TRY IT: All lines below are to be transcribed exactly.

Recorded data
[Start of Attachment]

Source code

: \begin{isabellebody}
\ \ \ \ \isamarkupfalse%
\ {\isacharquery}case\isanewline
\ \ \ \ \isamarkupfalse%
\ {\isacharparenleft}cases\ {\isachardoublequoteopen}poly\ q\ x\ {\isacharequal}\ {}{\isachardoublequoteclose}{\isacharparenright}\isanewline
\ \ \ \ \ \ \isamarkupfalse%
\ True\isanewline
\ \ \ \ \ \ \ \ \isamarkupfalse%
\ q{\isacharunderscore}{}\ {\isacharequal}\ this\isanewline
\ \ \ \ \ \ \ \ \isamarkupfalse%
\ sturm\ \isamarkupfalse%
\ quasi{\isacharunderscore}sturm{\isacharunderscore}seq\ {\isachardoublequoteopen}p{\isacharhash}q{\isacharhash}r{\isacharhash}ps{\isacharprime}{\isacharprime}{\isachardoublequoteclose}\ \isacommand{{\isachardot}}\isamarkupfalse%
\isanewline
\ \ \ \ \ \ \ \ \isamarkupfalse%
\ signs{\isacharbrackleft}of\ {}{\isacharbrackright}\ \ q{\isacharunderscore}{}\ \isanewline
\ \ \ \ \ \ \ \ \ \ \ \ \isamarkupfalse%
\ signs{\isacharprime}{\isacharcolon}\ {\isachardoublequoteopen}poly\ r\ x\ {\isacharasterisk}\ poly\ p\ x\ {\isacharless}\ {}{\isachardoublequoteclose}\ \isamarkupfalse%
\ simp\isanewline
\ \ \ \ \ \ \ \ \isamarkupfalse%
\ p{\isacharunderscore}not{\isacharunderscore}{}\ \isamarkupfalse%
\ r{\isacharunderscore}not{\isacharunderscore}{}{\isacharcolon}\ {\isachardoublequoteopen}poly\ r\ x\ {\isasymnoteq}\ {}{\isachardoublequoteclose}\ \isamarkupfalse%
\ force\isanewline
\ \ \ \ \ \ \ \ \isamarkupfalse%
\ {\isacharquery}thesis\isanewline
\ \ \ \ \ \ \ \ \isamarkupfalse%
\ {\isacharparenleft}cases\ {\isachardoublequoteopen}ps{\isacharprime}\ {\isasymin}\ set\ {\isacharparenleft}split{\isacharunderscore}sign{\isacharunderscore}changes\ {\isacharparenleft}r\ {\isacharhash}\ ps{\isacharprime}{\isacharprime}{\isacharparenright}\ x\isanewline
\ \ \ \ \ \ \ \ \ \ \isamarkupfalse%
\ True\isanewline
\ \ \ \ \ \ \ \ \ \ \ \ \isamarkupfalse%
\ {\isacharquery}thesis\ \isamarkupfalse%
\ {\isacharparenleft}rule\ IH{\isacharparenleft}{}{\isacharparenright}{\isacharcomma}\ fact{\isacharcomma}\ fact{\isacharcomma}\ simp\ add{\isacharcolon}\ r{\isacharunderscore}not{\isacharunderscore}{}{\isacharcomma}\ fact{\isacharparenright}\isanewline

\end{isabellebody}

[End of Attachment]

TASK OUTPUT:
Source code

: \begin{isabellebody}
\ \ \ \ \isamarkupfalse%
\ {\isacharquery}case\isanewline
\ \ \ \ \isamarkupfalse%
\ {\isacharparenleft}cases\ {\isachardoublequoteopen}poly\ q\ x\ {\isacharequal}\ {}{\isachardoublequoteclose}{\isacharparenright}\isanewline
\ \ \ \ \ \ \isamarkupfalse%
\ True\isanewline
\ \ \ \ \ \ \ \ \isamarkupfalse%
\ q{\isacharunderscore}{}\ {\isacharequal}\ this\isanewline
\ \ \ \ \ \ \ \ \isamarkupfalse%
\ sturm\ \isamarkupfalse%
\ quasi{\isacharunderscore}sturm{\isacharunderscore}seq\ {\isachardoublequoteopen}p{\isacharhash}q{\isacharhash}r{\isacharhash}ps{\isacharprime}{\isacharprime}{\isachardoublequoteclose}\ \isacommand{{\isachardot}}\isamarkupfalse%
\isanewline
\ \ \ \ \ \ \ \ \isamarkupfalse%
\ signs{\isacharbrackleft}of\ {}{\isacharbrackright}\ \ q{\isacharunderscore}{}\ \isanewline
\ \ \ \ \ \ \ \ \ \ \ \ \isamarkupfalse%
\ signs{\isacharprime}{\isacharcolon}\ {\isachardoublequoteopen}poly\ r\ x\ {\isacharasterisk}\ poly\ p\ x\ {\isacharless}\ {}{\isachardoublequoteclose}\ \isamarkupfalse%
\ simp\isanewline
\ \ \ \ \ \ \ \ \isamarkupfalse%
\ p{\isacharunderscore}not{\isacharunderscore}{}\ \isamarkupfalse%
\ r{\isacharunderscore}not{\isacharunderscore}{}{\isacharcolon}\ {\isachardoublequoteopen}poly\ r\ x\ {\isasymnoteq}\ {}{\isachardoublequoteclose}\ \isamarkupfalse%
\ force\isanewline
\ \ \ \ \ \ \ \ \isamarkupfalse%
\ {\isacharquery}thesis\isanewline
\ \ \ \ \ \ \ \ \isamarkupfalse%
\ {\isacharparenleft}cases\ {\isachardoublequoteopen}ps{\isacharprime}\ {\isasymin}\ set\ {\isacharparenleft}split{\isacharunderscore}sign{\isacharunderscore}changes\ {\isacharparenleft}r\ {\isacharhash}\ ps{\isacharprime}{\isacharprime}{\isacharparenright}\ x\isanewline
\ \ \ \ \ \ \ \ \ \ \isamarkupfalse%
\ True\isanewline
\ \ \ \ \ \ \ \ \ \ \ \ \isamarkupfalse%
\ {\isacharquery}thesis\ \isamarkupfalse%
\ {\isacharparenleft}rule\ IH{\isacharparenleft}{}{\isacharparenright}{\isacharcomma}\ fact{\isacharcomma}\ fact{\isacharcomma}\ simp\ add{\isacharcolon}\ r{\isacharunderscore}not{\isacharunderscore}{}{\isacharcomma}\ fact{\isacharparenright}\isanewline

\end{isabellebody}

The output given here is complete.